I pregiudizi sono duri a morire, anzitutto nel mondo della scuola: e questo è paradossale.
Paradossale per il solo fatto che il mondo della formazione dovrebbe (meglio usare il condizionale) essere il cuore del pensiero critico. Nel senso di palestra di esercizio dell’intelligenza di contro alle opinioni, all’apparire, al tutto e subito, all’immediato.
Sulla grande stampa, tanto per intenderci, come sulle trasmissioni tv che hanno parlato di questi esami di maturità, ci si è limitati a ricordare solo i licei, con in primo piano l’indirizzo classico, mentre, come è noto, gli studenti che frequentano i licei sono la metà del totale.
Il pregiudizio sta dunque nel considerare solo i profili liceali come meritevoli di attenzione, pretendendo che solo le materie liceali siano di per sé formative, lasciando ai margini le materie tecniche e laboratoriali. Mentre, come sanno coloro che le praticano, e come capiranno gli stessi studenti liceali una volta avviati nel mondo del lavoro, tutte le discipline, se fatte bene, hanno una caratura culturale a tutto tondo. Dipende sempre da come vengono presentate, sviluppate, pensate; dipende cioè da chi le insegna e dagli studenti che le seguono.
In poche parole, le materie tecniche non sono un cumulo di mere nozioni, ma questo rilievo vale per tutte le materie.
In seconda battuta, quel vecchio pregiudizio non riconosce la pari dignità di tutte le forme di intelligenza. E l’intelligenza non è solo teorica, come ben sappiamo.
C’è, nella storia della formazione, chi ha parlato di “mente, cuore, mano”. Sì, anche la mano, pensando all’intelligenza che vediamo ogni giorno nei vari mondi del lavoro. Quante sono le forme di intelligenza?
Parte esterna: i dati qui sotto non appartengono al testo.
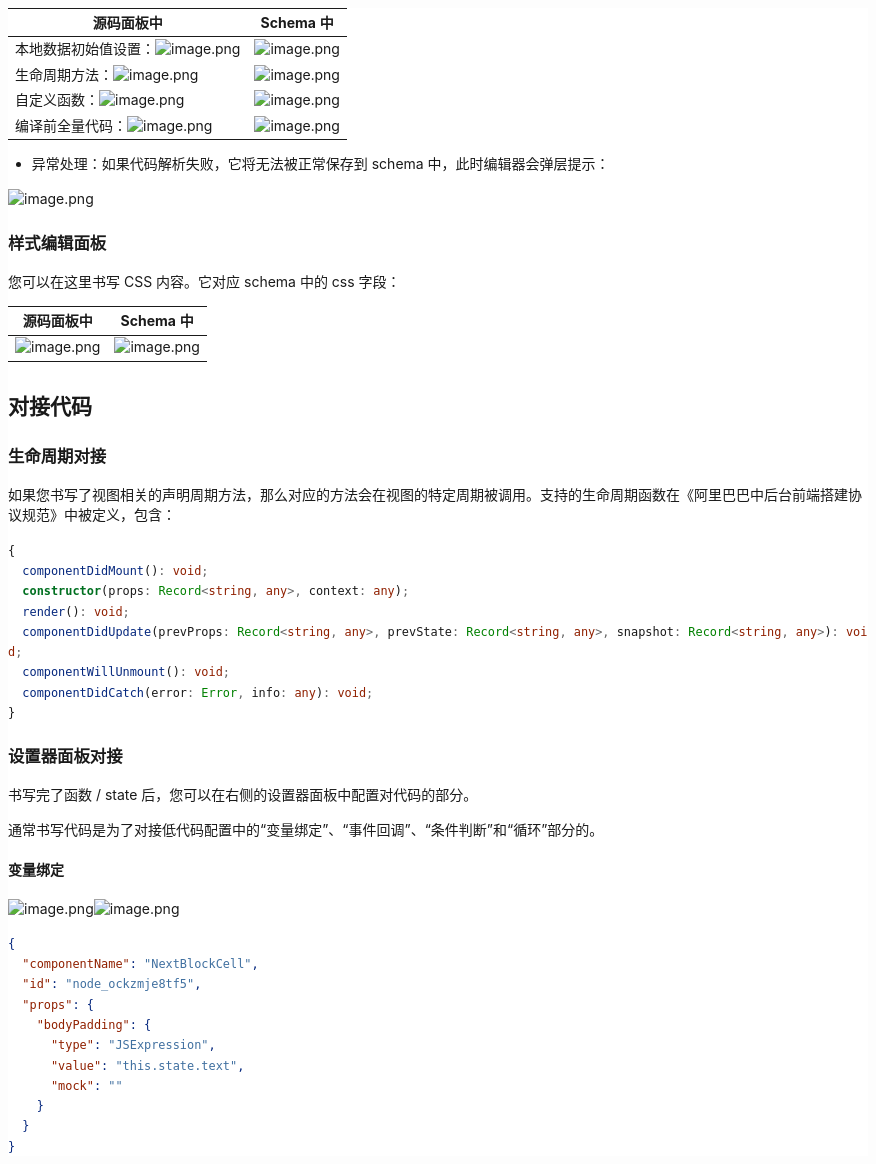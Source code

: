 | 源码面板中                                                                                                                   | Schema 中                                                                                                 |
| ------------------------------------------------------------------------------------------------------------------------------ | ----------------------------------------------------------------------------------------------------------- |
| 本地数据初始值设置：![image.png](https://img.alicdn.com/imgextra/i4/O1CN01V6iaTY1gVNHi7gQfK_!!6000000004147-2-tps-370-146.png) | ![image.png](https://img.alicdn.com/imgextra/i2/O1CN010rhIPa268BEfGmzO6_!!6000000007616-2-tps-2098-826.png) |
| 生命周期方法：![image.png](https://img.alicdn.com/imgextra/i4/O1CN010Y1TxV1QOvrVLRUjD_!!6000000001967-2-tps-478-260.png)       | ![image.png](https://img.alicdn.com/imgextra/i3/O1CN01pbJzVQ1VSfAL7Lh8G_!!6000000002652-2-tps-2010-836.png) |
| 自定义函数：![image.png](https://img.alicdn.com/imgextra/i4/O1CN01S2gjFk1CU3fm61eiD_!!6000000000083-2-tps-660-642.png)         | ![image.png](https://img.alicdn.com/imgextra/i2/O1CN01X35YxU1GUkjj1YWVj_!!6000000000626-2-tps-1862-822.png) |
| 编译前全量代码：![image.png](https://img.alicdn.com/imgextra/i2/O1CN01sbiK9N1kc1Uxp1OHY_!!6000000004703-2-tps-762-1122.png)    | ![image.png](https://img.alicdn.com/imgextra/i3/O1CN01adKSg61QXAzRjQ4bm_!!6000000001985-2-tps-1906-796.png) |

* 异常处理：如果代码解析失败，它将无法被正常保存到 schema 中，此时编辑器会弹层提示：

![image.png](https://img.alicdn.com/imgextra/i4/O1CN01aSzh8o26rWRu6zXFE_!!6000000007715-2-tps-3068-1638.png)

### 样式编辑面板

您可以在这里书写 CSS 内容。它对应 schema 中的 css 字段：

| 源码面板中                                                                                               | Schema 中                                                                                                 |
| ---------------------------------------------------------------------------------------------------------- | ----------------------------------------------------------------------------------------------------------- |
| ![image.png](https://img.alicdn.com/imgextra/i2/O1CN01cuWt4L27fRcW5WIP9_!!6000000007824-2-tps-634-388.png) | ![image.png](https://img.alicdn.com/imgextra/i4/O1CN01Edu7Gy1MzKsb2iss8_!!6000000001505-2-tps-1646-582.png) |

## 对接代码

### 生命周期对接

如果您书写了视图相关的声明周期方法，那么对应的方法会在视图的特定周期被调用。支持的生命周期函数在《阿里巴巴中后台前端搭建协议规范》中被定义，包含：

```typescript
{
  componentDidMount(): void;
  constructor(props: Record<string, any>, context: any);
  render(): void;
  componentDidUpdate(prevProps: Record<string, any>, prevState: Record<string, any>, snapshot: Record<string, any>): void;
  componentWillUnmount(): void;
  componentDidCatch(error: Error, info: any): void;
}
```

### 设置器面板对接

书写完了函数 / state 后，您可以在右侧的设置器面板中配置对代码的部分。

通常书写代码是为了对接低代码配置中的“变量绑定”、“事件回调”、“条件判断”和“循环”部分的。

#### 变量绑定

![image.png](https://img.alicdn.com/imgextra/i2/O1CN01wcgwOI1wOXDtgfrgD_!!6000000006298-2-tps-2738-1464.png)![image.png](https://img.alicdn.com/imgextra/i4/O1CN01GYVAw41FlrvEyFcCO_!!6000000000528-2-tps-1528-1166.png)

```json
{
  "componentName": "NextBlockCell",
  "id": "node_ockzmje8tf5",
  "props": {
    "bodyPadding": {
      "type": "JSExpression",
      "value": "this.state.text",
      "mock": ""
    }
  }
}
```
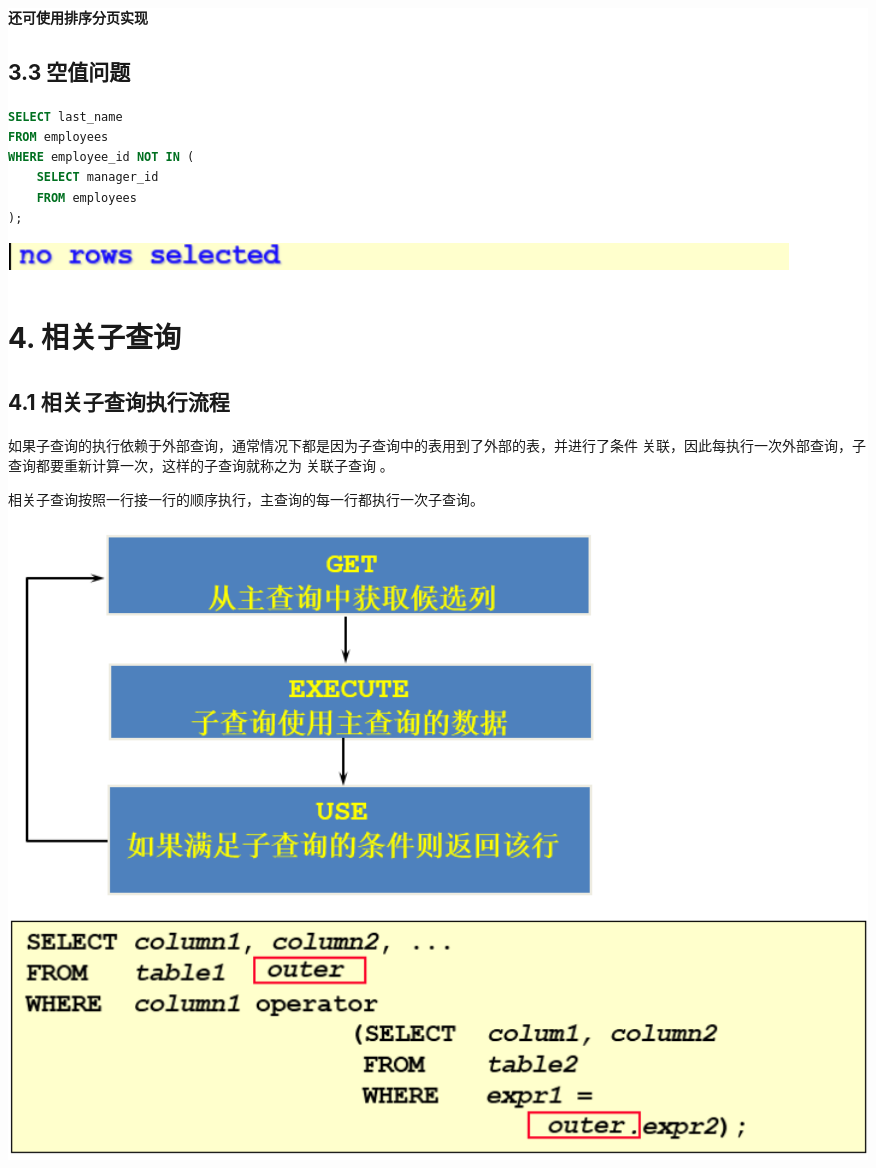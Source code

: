 **还可使用排序分页实现**



## 3.3 空值问题

```sql
SELECT last_name
FROM employees
WHERE employee_id NOT IN (
	SELECT manager_id
	FROM employees
);
```

![image-20220811101940594](9、子查询.assets/image-20220811101940594.png)



# 4. 相关子查询



## 4.1 相关子查询执行流程

如果子查询的执行依赖于外部查询，通常情况下都是因为子查询中的表用到了外部的表，并进行了条件 关联，因此每执行一次外部查询，子查询都要重新计算一次，这样的子查询就称之为 关联子查询 。

相关子查询按照一行接一行的顺序执行，主查询的每一行都执行一次子查询。

![image-20220811102003751](9、子查询.assets/image-20220811102003751.png)

![image-20220811102015345](9、子查询.assets/image-20220811102015345.png)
Pensiamo qui alla proposta di uno studioso come Howard Gardner: ha parlato di intelligenza linguistico-verbale, logico-matematica, intrapersonale, interpersonale, musicale, naturalistica, visivo-spaziale, corporeo-cinestetica, filosofico-esistenziale.
Ma, lo sappiamo, è difficile citare le tante facce del nostro pensiero pensante, che si fa nello stesso tempo emozione, relazione, spirito critico, logica della non-contraddizione, intuizione estetica, sensibilità spirituale, e così via. Insomma, è difficile, tante volte, dare un nome ai nostri modi di essere.
Da parte mia, cresciuto in un contesto di intelligenza delle mani, anche se la vita mi ha portato su sentieri diversi, non mi sono mai sognato di ritenere che la versione di un testo antico o la soluzione di un teorema matematico fossero più importanti dell’abilità di un nostro artigiano, o del sapere fare un innesto in un albero da frutto, o fare una revisione di un vecchio motorino.
Resta infine la domanda centrale: cosa rende intelligente, o aperto alla ricerca del vero, del buono e del bello, una competenza, una capacità? Rispolverando i classici, mi verrebbe da dire: non limitarsi alle nozioni o informazioni fine a se stesse. Ma cercare la ragione per cui l’idea di fondo, compreso il percorso argomentativo, ha poi prodotto una informazione. La ragion per cui: il cuore visibile della qualità della scuola.